▸ **DATA TO USE**
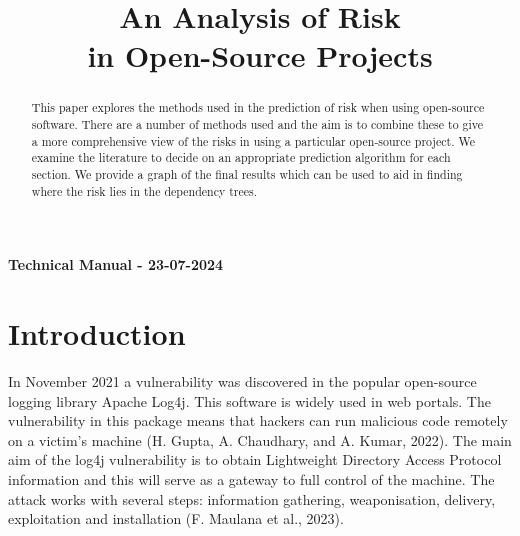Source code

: \documentclass[10pt, onecolumn]{IEEEtran}
\begin{document}
\title{An Analysis of Risk\\ in Open-Source Projects}

\author{
\and
{}}

\maketitle

\begin{description}
    \item[]
    \begin{center}
        \item[\textbf{Technical Manual - 23-07-2024}] 
        \end{center}
    \item[]
\end{description}



\begin{abstract}
\begin{addmargin}[4em]{4em}
This paper explores the methods used in the prediction of risk when using open-source software. There are a number of methods used and the aim is to combine these to give a more comprehensive view of the risks in using a particular open-source project. We examine the literature to decide on an appropriate prediction algorithm for each section. We provide a graph of the final results which can be used to aid in finding where the risk lies in the dependency trees. 
\end{addmargin}
\end{abstract}


\section{Introduction}
In November 2021 a vulnerability was discovered in the popular open-source logging library Apache Log4j. This software is widely used in web portals. The vulnerability in this package means that hackers can run malicious code remotely on a victim's machine (H. Gupta, A. Chaudhary, and A. Kumar, 2022). The main aim of the log4j vulnerability is to obtain Lightweight Directory Access Protocol information and this will serve as a gateway to full control of the machine. The attack works with several steps: information gathering, weaponisation, delivery, exploitation and installation (F. Maulana et al., 2023). 
\end{document}

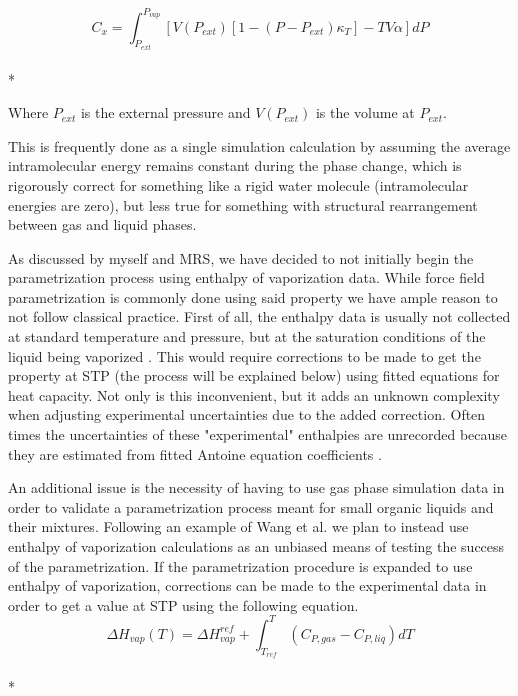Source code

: \documentclass[9pt,bestpractices]{livecoms}
\begin{document}
\begin{equation}C_x = \int_{P_{ext}}^{P_{vap}} \left[V\left(P_{ext}\right)\left[1 - \left(P - P_{ext}\right) \kappa_T\right] - T V \alpha\right] dP\end{equation}\\*

Where $P_{ext}$ is the external pressure and $V\left(P_{ext}\right)$ is the volume at $P_{ext}$. 

This is frequently done as a single simulation calculation by assuming
the average intramolecular energy remains constant during the phase
change, which is rigorously correct for something like a rigid water
molecule (intramolecular energies are zero), but less true for
something with structural rearrangement between gas and liquid phases. 

As discussed by myself and MRS, we have decided to not initially begin the parametrization process using enthalpy of vaporization data. While force field parametrization is commonly done using said property we have ample reason to not follow classical practice. First of all, the enthalpy data is usually not collected at standard temperature and pressure, but at the saturation conditions of the liquid being vaporized \cite{chickos}.  This would require corrections to be made to get the property at STP (the process will be explained below) using fitted equations for heat capacity. Not only is this inconvenient, but it adds an unknown complexity when adjusting experimental uncertainties due to the added correction. Often times the uncertainties of these "experimental" enthalpies are unrecorded because they are estimated from fitted Antoine equation coefficients \cite{chickos}. 

An additional issue is the necessity of having to use gas phase simulation data in order to validate a parametrization process meant for small organic liquids and their mixtures. Following an example of Wang et al. \cite{FF99vdw} we plan to instead use enthalpy of vaporization calculations as an unbiased means of testing the success of the parametrization. If the parametrization procedure is expanded to use enthalpy of vaporization, corrections can be made to the experimental data in order to get a value at STP using the following equation.
\begin{equation}\Delta H_{vap}(T) = \Delta H_{vap}^{ref} + \int_{T_{ref}}^T \left(C_{P, gas} - C_{P, liq}\right) dT \end{equation}\\*
\end{document}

▸ **YOUR TASK**
Give back the listing unchanged. Strip out the pictures.

▸ **SOLVED EXERCISE**
Source code

: \documentclass[10pt, onecolumn]{IEEEtran}
\begin{document}
\title{An Analysis of Risk\\ in Open-Source Projects}

\author{
\and
{}}

\maketitle

\begin{description}
    \item[]
    \begin{center}
        \item[\textbf{Technical Manual - 23-07-2024}] 
        \end{center}
    \item[]
\end{description}



\begin{abstract}
\begin{addmargin}[4em]{4em}
This paper explores the methods used in the prediction of risk when using open-source software. There are a number of methods used and the aim is to combine these to give a more comprehensive view of the risks in using a particular open-source project. We examine the literature to decide on an appropriate prediction algorithm for each section. We provide a graph of the final results which can be used to aid in finding where the risk lies in the dependency trees. 
\end{addmargin}
\end{abstract}


\section{Introduction}
In November 2021 a vulnerability was discovered in the popular open-source logging library Apache Log4j. This software is widely used in web portals. The vulnerability in this package means that hackers can run malicious code remotely on a victim's machine (H. Gupta, A. Chaudhary, and A. Kumar, 2022). The main aim of the log4j vulnerability is to obtain Lightweight Directory Access Protocol information and this will serve as a gateway to full control of the machine. The attack works with several steps: information gathering, weaponisation, delivery, exploitation and installation (F. Maulana et al., 2023). 
\end{document}

Source code

: \documentclass[9pt,bestpractices]{livecoms}
\begin{document}
\begin{equation}C_x = \int_{P_{ext}}^{P_{vap}} \left[V\left(P_{ext}\right)\left[1 - \left(P - P_{ext}\right) \kappa_T\right] - T V \alpha\right] dP\end{equation}\\*

Where $P_{ext}$ is the external pressure and $V\left(P_{ext}\right)$ is the volume at $P_{ext}$. 

This is frequently done as a single simulation calculation by assuming
the average intramolecular energy remains constant during the phase
change, which is rigorously correct for something like a rigid water
molecule (intramolecular energies are zero), but less true for
something with structural rearrangement between gas and liquid phases. 

As discussed by myself and MRS, we have decided to not initially begin the parametrization process using enthalpy of vaporization data. While force field parametrization is commonly done using said property we have ample reason to not follow classical practice. First of all, the enthalpy data is usually not collected at standard temperature and pressure, but at the saturation conditions of the liquid being vaporized \cite{chickos}.  This would require corrections to be made to get the property at STP (the process will be explained below) using fitted equations for heat capacity. Not only is this inconvenient, but it adds an unknown complexity when adjusting experimental uncertainties due to the added correction. Often times the uncertainties of these "experimental" enthalpies are unrecorded because they are estimated from fitted Antoine equation coefficients \cite{chickos}. 

An additional issue is the necessity of having to use gas phase simulation data in order to validate a parametrization process meant for small organic liquids and their mixtures. Following an example of Wang et al. \cite{FF99vdw} we plan to instead use enthalpy of vaporization calculations as an unbiased means of testing the success of the parametrization. If the parametrization procedure is expanded to use enthalpy of vaporization, corrections can be made to the experimental data in order to get a value at STP using the following equation.
\begin{equation}\Delta H_{vap}(T) = \Delta H_{vap}^{ref} + \int_{T_{ref}}^T \left(C_{P, gas} - C_{P, liq}\right) dT \end{equation}\\*
\end{document}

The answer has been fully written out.